Saved entries
========
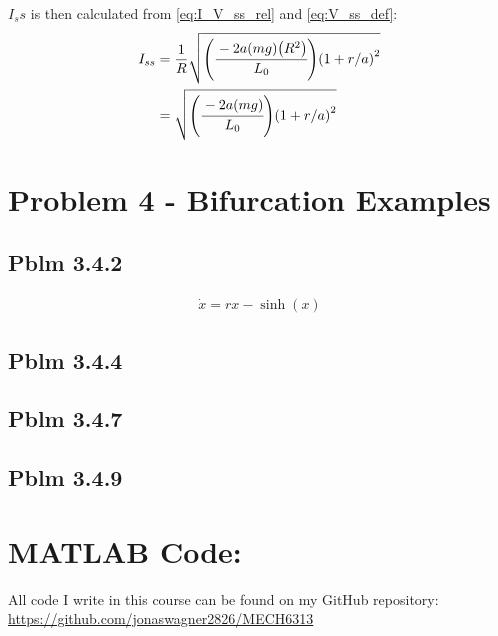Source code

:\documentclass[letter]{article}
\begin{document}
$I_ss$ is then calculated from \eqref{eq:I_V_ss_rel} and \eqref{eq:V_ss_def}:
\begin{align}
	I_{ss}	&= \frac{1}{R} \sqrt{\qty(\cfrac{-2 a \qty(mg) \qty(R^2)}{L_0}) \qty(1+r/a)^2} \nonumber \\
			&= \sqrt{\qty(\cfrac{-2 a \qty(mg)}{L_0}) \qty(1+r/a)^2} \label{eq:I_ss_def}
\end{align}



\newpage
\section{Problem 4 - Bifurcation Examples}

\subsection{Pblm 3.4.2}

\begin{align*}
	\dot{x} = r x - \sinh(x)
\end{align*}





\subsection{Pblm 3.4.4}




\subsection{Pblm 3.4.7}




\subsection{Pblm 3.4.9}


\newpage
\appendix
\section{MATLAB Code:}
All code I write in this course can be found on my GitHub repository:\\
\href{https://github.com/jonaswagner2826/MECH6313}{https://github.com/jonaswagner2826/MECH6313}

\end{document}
========
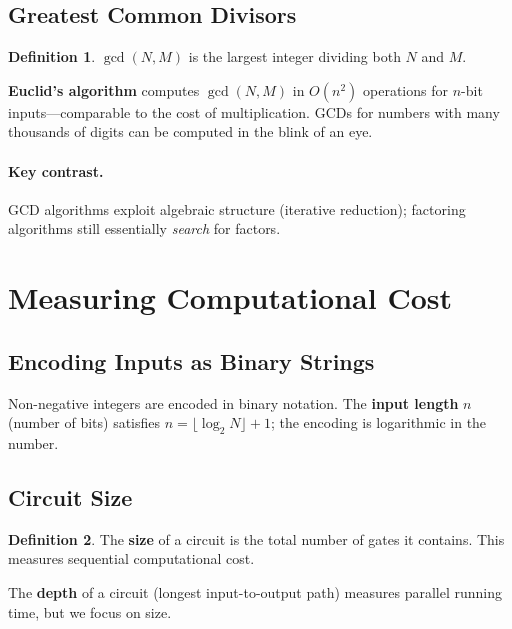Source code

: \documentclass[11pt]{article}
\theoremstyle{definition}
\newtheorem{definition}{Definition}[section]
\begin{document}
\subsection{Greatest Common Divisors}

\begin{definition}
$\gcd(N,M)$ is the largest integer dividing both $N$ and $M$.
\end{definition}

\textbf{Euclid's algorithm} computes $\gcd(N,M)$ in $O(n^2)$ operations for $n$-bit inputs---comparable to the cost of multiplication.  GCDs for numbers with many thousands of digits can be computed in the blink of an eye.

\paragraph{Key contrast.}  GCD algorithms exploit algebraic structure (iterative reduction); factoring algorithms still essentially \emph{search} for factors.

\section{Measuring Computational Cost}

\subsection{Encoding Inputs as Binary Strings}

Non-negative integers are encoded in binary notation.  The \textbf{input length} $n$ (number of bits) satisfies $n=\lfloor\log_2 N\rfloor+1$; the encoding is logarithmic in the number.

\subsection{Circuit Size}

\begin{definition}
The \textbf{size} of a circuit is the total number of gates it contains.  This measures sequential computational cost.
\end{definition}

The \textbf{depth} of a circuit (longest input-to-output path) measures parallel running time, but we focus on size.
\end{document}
========
● About this task: Every line above that has the string "cfrac" needs to be copied.

● Exercise response:
	I_{ss}	&= \frac{1}{R} \sqrt{\qty(\cfrac{-2 a \qty(mg) \qty(R^2)}{L_0}) \qty(1+r/a)^2} \nonumber \\
			&= \sqrt{\qty(\cfrac{-2 a \qty(mg)}{L_0}) \qty(1+r/a)^2} \label{eq:I_ss_def}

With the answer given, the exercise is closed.